▶ **Exercise data**
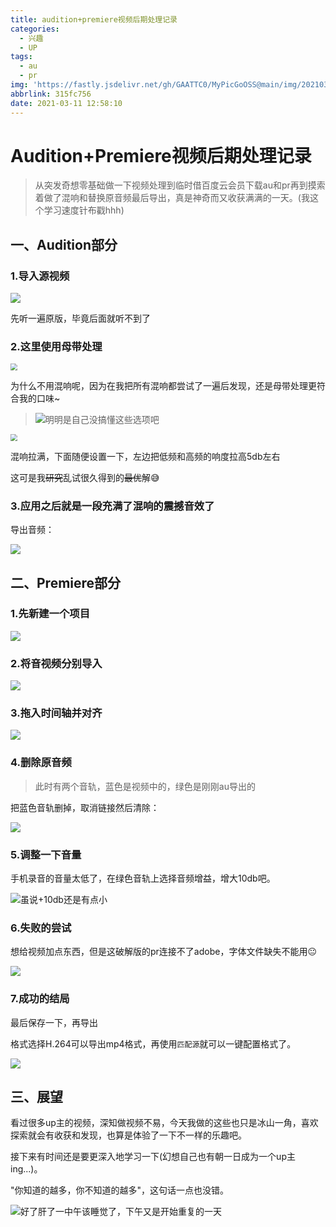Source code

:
 ```yaml
---
title: audition+premiere视频后期处理记录
categories:
  - 兴趣
  - UP
tags:
  - au
  - pr
img: 'https://fastly.jsdelivr.net/gh/GAATTC0/MyPicGoOSS@main/img/20210311131220.png'
abbrlink: 315fc756
date: 2021-03-11 12:58:10
---
```


# Audition+Premiere视频后期处理记录

> 从突发奇想零基础做一下视频处理到临时借百度云会员下载au和pr再到摸索着做了混响和替换原音频最后导出，真是神奇而又收获满满的一天。(我这个学习速度针布戳hhh)

## 一、Audition部分

### 1.导入源视频

![](https://fastly.jsdelivr.net/gh/GAATTC0/MyPicGoOSS@main/img/20210311131500.png)

先听一遍原版，毕竟后面就听不到了

### 2.这里使用母带处理

<img src="https://fastly.jsdelivr.net/gh/GAATTC0/MyPicGoOSS@main/img/image-20210311132246748.png" style="zoom:67%;" />

为什么不用混响呢，因为在我把所有混响都尝试了一遍后发现，还是母带处理更符合我的口味~

> ![明明是自己没搞懂这些选项吧](https://fastly.jsdelivr.net/gh/GAATTC0/MyPicGoOSS@main/img/image-20210311133117288.png)

<img src="https://fastly.jsdelivr.net/gh/GAATTC0/MyPicGoOSS@main/img/image-20210311133254532.png" style="zoom:67%;" />

混响拉满，下面随便设置一下，左边把低频和高频的响度拉高5db左右

这可是我~~研究~~乱试很久得到的~~最优~~解😅

### 3.应用之后就是一段充满了混响的震撼音效了

导出音频：

![](https://fastly.jsdelivr.net/gh/GAATTC0/MyPicGoOSS@main/img/image-20210311133647049.png)

## 二、Premiere部分

### 1.先新建一个项目

![](https://fastly.jsdelivr.net/gh/GAATTC0/MyPicGoOSS@main/img/image-20210311133852053.png)

### 2.将音视频分别导入

![](https://fastly.jsdelivr.net/gh/GAATTC0/MyPicGoOSS@main/img/image-20210311134049200.png)

### 3.拖入时间轴并对齐

![](https://fastly.jsdelivr.net/gh/GAATTC0/MyPicGoOSS@main/img/image-20210311134228567.png)

### 4.删除原音频

> 此时有两个音轨，蓝色是视频中的，绿色是刚刚au导出的

把蓝色音轨删掉，取消链接然后清除：

![](https://fastly.jsdelivr.net/gh/GAATTC0/MyPicGoOSS@main/img/image-20210311134428309.png)

### 5.调整一下音量

手机录音的音量太低了，在绿色音轨上选择音频增益，增大10db吧。

![虽说+10db还是有点小](https://fastly.jsdelivr.net/gh/GAATTC0/MyPicGoOSS@main/img/image-20210311134729007.png)

### 6.失败的尝试

想给视频加点东西，但是这破解版的pr连接不了adobe，字体文件缺失不能用😐

![](https://fastly.jsdelivr.net/gh/GAATTC0/MyPicGoOSS@main/img/image-20210311135053545.png)

### 7.成功的结局

最后保存一下，再导出

格式选择H.264可以导出mp4格式，再使用`匹配源`就可以一键配置格式了。

![](https://fastly.jsdelivr.net/gh/GAATTC0/MyPicGoOSS@main/img/image-20210311135237208.png)

## 三、展望

看过很多up主的视频，深知做视频不易，今天我做的这些也只是冰山一角，喜欢探索就会有收获和发现，也算是体验了一下不一样的乐趣吧。

接下来有时间还是要更深入地学习一下(幻想自己也有朝一日成为一个up主ing...)。

"你知道的越多，你不知道的越多"，这句话一点也没错。

![好了肝了一中午该睡觉了，下午又是开始重复的一天](https://fastly.jsdelivr.net/gh/GAATTC0/MyPicGoOSS@main/img/-1d8f6ad9fabc1081.jpg)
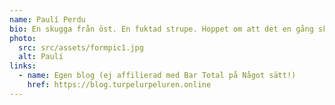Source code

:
 ```yaml
---
name: Paulí Perdu
bio: En skugga från öst. En fuktad strupe. Hoppet om att det en gång ska bli som förr.
photo:
  src: src/assets/formpic1.jpg
  alt: Paulí
links:
  - name: Egen blog (ej affilierad med Bar Total på Något sätt!)
    href: https://blog.turpelurpeluren.online
---
```

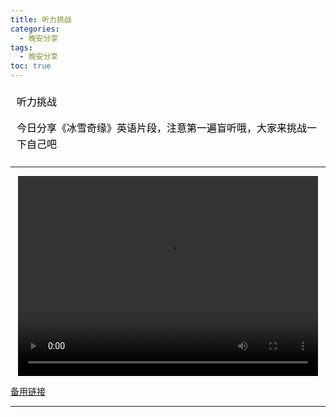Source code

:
 ```yaml
---
title: 听力挑战
categories:
  - 晚安分享
tags:
  - 晚安分享
toc: true 
---
```



<!-- 听力挑战

今日分享《冰雪奇缘》英语片段，注意第一遍盲听哦，大家来挑战一下自己吧 -->

<section id="nice" data-tool="mdnice编辑器" data-website="https://www.mdnice.com" style="font-size: 16px; color: black; padding: 0 10px; line-height: 1.6; word-spacing: 0px; letter-spacing: 0px; word-break: break-word; word-wrap: break-word; text-align: left; font-family: Optima-Regular, Optima, PingFangSC-light, PingFangTC-light, 'PingFang SC', Cambria, Cochin, Georgia, Times, 'Times New Roman', serif;"><p data-tool="mdnice编辑器" style="font-size: 16px; padding-top: 8px; padding-bottom: 8px; margin: 0; line-height: 26px; color: black;">听力挑战</p>
<p data-tool="mdnice编辑器" style="font-size: 16px; padding-top: 8px; padding-bottom: 8px; margin: 0; line-height: 26px; color: black;">今日分享《冰雪奇缘》英语片段，注意第一遍盲听哦，大家来挑战一下自己吧</p>
</section>



---

<p style="text-align:center">
   <video width="480" height="320" controls>
       <source src="/video/138.mp4">
   </video>
</p>
 <p><a href="/video/138.mp4">备用链接</a></p>
 
---






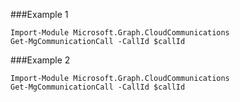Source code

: ###Example 1
```
Import-Module Microsoft.Graph.CloudCommunications
Get-MgCommunicationCall -CallId $callId
```
###Example 2
```
Import-Module Microsoft.Graph.CloudCommunications
Get-MgCommunicationCall -CallId $callId
```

▶ **How to complete this task**
If a line of the records includes the string "href", copy it out.

▶ **Written solution**
    href: https://blog.turpelurpeluren.online
 <p><a href="/video/138.mp4">备用链接</a></p>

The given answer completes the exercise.